Please retype each record exactly as it stands below.

*** Begin section ***

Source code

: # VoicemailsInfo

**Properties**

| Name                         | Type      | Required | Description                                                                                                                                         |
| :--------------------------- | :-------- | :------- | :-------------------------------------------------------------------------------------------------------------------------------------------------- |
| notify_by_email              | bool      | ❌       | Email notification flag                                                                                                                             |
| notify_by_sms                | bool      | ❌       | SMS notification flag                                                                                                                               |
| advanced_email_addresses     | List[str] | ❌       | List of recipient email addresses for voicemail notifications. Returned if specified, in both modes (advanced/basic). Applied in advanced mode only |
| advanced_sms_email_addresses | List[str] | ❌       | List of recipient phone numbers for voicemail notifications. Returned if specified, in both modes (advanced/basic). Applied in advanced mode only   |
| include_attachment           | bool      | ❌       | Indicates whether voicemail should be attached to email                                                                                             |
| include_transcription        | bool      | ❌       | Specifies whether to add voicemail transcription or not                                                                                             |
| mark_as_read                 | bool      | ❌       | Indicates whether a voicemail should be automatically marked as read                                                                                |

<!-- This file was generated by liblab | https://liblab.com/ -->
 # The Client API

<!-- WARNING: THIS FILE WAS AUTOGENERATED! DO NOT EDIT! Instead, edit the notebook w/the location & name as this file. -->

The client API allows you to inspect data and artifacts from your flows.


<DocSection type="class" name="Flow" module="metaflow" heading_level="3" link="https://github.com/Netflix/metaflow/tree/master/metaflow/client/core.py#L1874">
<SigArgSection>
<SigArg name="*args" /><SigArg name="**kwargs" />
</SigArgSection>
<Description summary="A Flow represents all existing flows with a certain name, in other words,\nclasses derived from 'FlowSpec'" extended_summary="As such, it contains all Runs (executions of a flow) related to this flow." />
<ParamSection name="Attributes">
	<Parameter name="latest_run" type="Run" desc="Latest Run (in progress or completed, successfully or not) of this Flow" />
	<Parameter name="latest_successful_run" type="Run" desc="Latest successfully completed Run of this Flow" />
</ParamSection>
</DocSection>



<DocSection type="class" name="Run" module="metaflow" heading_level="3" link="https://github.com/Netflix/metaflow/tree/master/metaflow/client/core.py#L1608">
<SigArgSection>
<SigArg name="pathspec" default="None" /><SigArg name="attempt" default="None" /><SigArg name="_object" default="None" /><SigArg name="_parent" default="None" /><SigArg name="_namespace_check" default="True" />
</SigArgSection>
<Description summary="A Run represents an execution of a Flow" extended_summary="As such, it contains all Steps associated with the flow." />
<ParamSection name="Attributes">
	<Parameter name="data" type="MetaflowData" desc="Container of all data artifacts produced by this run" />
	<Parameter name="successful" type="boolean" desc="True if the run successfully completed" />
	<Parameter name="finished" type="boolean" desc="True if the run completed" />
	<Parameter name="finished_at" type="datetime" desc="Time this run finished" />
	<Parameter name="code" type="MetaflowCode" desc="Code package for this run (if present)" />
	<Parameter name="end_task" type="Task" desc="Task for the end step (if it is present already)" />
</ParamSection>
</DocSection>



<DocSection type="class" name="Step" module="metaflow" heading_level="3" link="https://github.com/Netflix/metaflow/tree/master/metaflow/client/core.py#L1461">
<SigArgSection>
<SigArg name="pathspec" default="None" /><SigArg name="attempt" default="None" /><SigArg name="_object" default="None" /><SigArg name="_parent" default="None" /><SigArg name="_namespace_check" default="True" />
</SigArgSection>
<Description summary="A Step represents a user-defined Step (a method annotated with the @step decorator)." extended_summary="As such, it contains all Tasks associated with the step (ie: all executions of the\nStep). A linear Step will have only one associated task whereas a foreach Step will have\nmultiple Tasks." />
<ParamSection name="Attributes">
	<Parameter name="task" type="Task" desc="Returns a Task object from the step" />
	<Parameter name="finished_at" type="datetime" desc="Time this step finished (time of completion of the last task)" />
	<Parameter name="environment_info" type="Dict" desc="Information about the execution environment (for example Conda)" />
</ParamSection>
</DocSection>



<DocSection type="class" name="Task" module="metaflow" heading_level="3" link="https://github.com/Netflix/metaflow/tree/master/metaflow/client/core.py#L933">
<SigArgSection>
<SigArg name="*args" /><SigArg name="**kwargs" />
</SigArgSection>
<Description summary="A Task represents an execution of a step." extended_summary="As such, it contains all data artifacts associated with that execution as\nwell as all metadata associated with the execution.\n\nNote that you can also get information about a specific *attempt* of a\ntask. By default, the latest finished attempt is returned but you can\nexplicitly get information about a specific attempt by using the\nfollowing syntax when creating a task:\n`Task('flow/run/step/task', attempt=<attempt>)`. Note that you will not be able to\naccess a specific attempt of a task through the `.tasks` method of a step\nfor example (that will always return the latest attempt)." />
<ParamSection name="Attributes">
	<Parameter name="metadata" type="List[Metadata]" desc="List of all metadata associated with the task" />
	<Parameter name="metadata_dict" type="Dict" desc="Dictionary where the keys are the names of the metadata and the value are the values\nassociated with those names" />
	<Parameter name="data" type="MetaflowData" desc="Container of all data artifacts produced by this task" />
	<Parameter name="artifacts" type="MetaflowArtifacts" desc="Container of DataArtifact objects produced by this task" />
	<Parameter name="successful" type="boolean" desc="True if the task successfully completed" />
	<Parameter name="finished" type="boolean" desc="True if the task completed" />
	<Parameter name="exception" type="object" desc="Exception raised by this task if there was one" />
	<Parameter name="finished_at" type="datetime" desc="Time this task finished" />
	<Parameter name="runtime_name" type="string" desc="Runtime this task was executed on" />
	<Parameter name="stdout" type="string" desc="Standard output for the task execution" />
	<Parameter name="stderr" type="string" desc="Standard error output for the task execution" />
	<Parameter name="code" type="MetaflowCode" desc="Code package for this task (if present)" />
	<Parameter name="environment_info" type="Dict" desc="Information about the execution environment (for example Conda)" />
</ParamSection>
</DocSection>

*** End section ***

Exercise answer:
Source code

: # VoicemailsInfo

**Properties**

| Name                         | Type      | Required | Description                                                                                                                                         |
| :--------------------------- | :-------- | :------- | :-------------------------------------------------------------------------------------------------------------------------------------------------- |
| notify_by_email              | bool      | ❌       | Email notification flag                                                                                                                             |
| notify_by_sms                | bool      | ❌       | SMS notification flag                                                                                                                               |
| advanced_email_addresses     | List[str] | ❌       | List of recipient email addresses for voicemail notifications. Returned if specified, in both modes (advanced/basic). Applied in advanced mode only |
| advanced_sms_email_addresses | List[str] | ❌       | List of recipient phone numbers for voicemail notifications. Returned if specified, in both modes (advanced/basic). Applied in advanced mode only   |
| include_attachment           | bool      | ❌       | Indicates whether voicemail should be attached to email                                                                                             |
| include_transcription        | bool      | ❌       | Specifies whether to add voicemail transcription or not                                                                                             |
| mark_as_read                 | bool      | ❌       | Indicates whether a voicemail should be automatically marked as read                                                                                |

<!-- This file was generated by liblab | https://liblab.com/ -->
 # The Client API

<!-- WARNING: THIS FILE WAS AUTOGENERATED! DO NOT EDIT! Instead, edit the notebook w/the location & name as this file. -->

The client API allows you to inspect data and artifacts from your flows.


<DocSection type="class" name="Flow" module="metaflow" heading_level="3" link="https://github.com/Netflix/metaflow/tree/master/metaflow/client/core.py#L1874">
<SigArgSection>
<SigArg name="*args" /><SigArg name="**kwargs" />
</SigArgSection>
<Description summary="A Flow represents all existing flows with a certain name, in other words,\nclasses derived from 'FlowSpec'" extended_summary="As such, it contains all Runs (executions of a flow) related to this flow." />
<ParamSection name="Attributes">
	<Parameter name="latest_run" type="Run" desc="Latest Run (in progress or completed, successfully or not) of this Flow" />
	<Parameter name="latest_successful_run" type="Run" desc="Latest successfully completed Run of this Flow" />
</ParamSection>
</DocSection>



<DocSection type="class" name="Run" module="metaflow" heading_level="3" link="https://github.com/Netflix/metaflow/tree/master/metaflow/client/core.py#L1608">
<SigArgSection>
<SigArg name="pathspec" default="None" /><SigArg name="attempt" default="None" /><SigArg name="_object" default="None" /><SigArg name="_parent" default="None" /><SigArg name="_namespace_check" default="True" />
</SigArgSection>
<Description summary="A Run represents an execution of a Flow" extended_summary="As such, it contains all Steps associated with the flow." />
<ParamSection name="Attributes">
	<Parameter name="data" type="MetaflowData" desc="Container of all data artifacts produced by this run" />
	<Parameter name="successful" type="boolean" desc="True if the run successfully completed" />
	<Parameter name="finished" type="boolean" desc="True if the run completed" />
	<Parameter name="finished_at" type="datetime" desc="Time this run finished" />
	<Parameter name="code" type="MetaflowCode" desc="Code package for this run (if present)" />
	<Parameter name="end_task" type="Task" desc="Task for the end step (if it is present already)" />
</ParamSection>
</DocSection>



<DocSection type="class" name="Step" module="metaflow" heading_level="3" link="https://github.com/Netflix/metaflow/tree/master/metaflow/client/core.py#L1461">
<SigArgSection>
<SigArg name="pathspec" default="None" /><SigArg name="attempt" default="None" /><SigArg name="_object" default="None" /><SigArg name="_parent" default="None" /><SigArg name="_namespace_check" default="True" />
</SigArgSection>
<Description summary="A Step represents a user-defined Step (a method annotated with the @step decorator)." extended_summary="As such, it contains all Tasks associated with the step (ie: all executions of the\nStep). A linear Step will have only one associated task whereas a foreach Step will have\nmultiple Tasks." />
<ParamSection name="Attributes">
	<Parameter name="task" type="Task" desc="Returns a Task object from the step" />
	<Parameter name="finished_at" type="datetime" desc="Time this step finished (time of completion of the last task)" />
	<Parameter name="environment_info" type="Dict" desc="Information about the execution environment (for example Conda)" />
</ParamSection>
</DocSection>



<DocSection type="class" name="Task" module="metaflow" heading_level="3" link="https://github.com/Netflix/metaflow/tree/master/metaflow/client/core.py#L933">
<SigArgSection>
<SigArg name="*args" /><SigArg name="**kwargs" />
</SigArgSection>
<Description summary="A Task represents an execution of a step." extended_summary="As such, it contains all data artifacts associated with that execution as\nwell as all metadata associated with the execution.\n\nNote that you can also get information about a specific *attempt* of a\ntask. By default, the latest finished attempt is returned but you can\nexplicitly get information about a specific attempt by using the\nfollowing syntax when creating a task:\n`Task('flow/run/step/task', attempt=<attempt>)`. Note that you will not be able to\naccess a specific attempt of a task through the `.tasks` method of a step\nfor example (that will always return the latest attempt)." />
<ParamSection name="Attributes">
	<Parameter name="metadata" type="List[Metadata]" desc="List of all metadata associated with the task" />
	<Parameter name="metadata_dict" type="Dict" desc="Dictionary where the keys are the names of the metadata and the value are the values\nassociated with those names" />
	<Parameter name="data" type="MetaflowData" desc="Container of all data artifacts produced by this task" />
	<Parameter name="artifacts" type="MetaflowArtifacts" desc="Container of DataArtifact objects produced by this task" />
	<Parameter name="successful" type="boolean" desc="True if the task successfully completed" />
	<Parameter name="finished" type="boolean" desc="True if the task completed" />
	<Parameter name="exception" type="object" desc="Exception raised by this task if there was one" />
	<Parameter name="finished_at" type="datetime" desc="Time this task finished" />
	<Parameter name="runtime_name" type="string" desc="Runtime this task was executed on" />
	<Parameter name="stdout" type="string" desc="Standard output for the task execution" />
	<Parameter name="stderr" type="string" desc="Standard error output for the task execution" />
	<Parameter name="code" type="MetaflowCode" desc="Code package for this task (if present)" />
	<Parameter name="environment_info" type="Dict" desc="Information about the execution environment (for example Conda)" />
</ParamSection>
</DocSection>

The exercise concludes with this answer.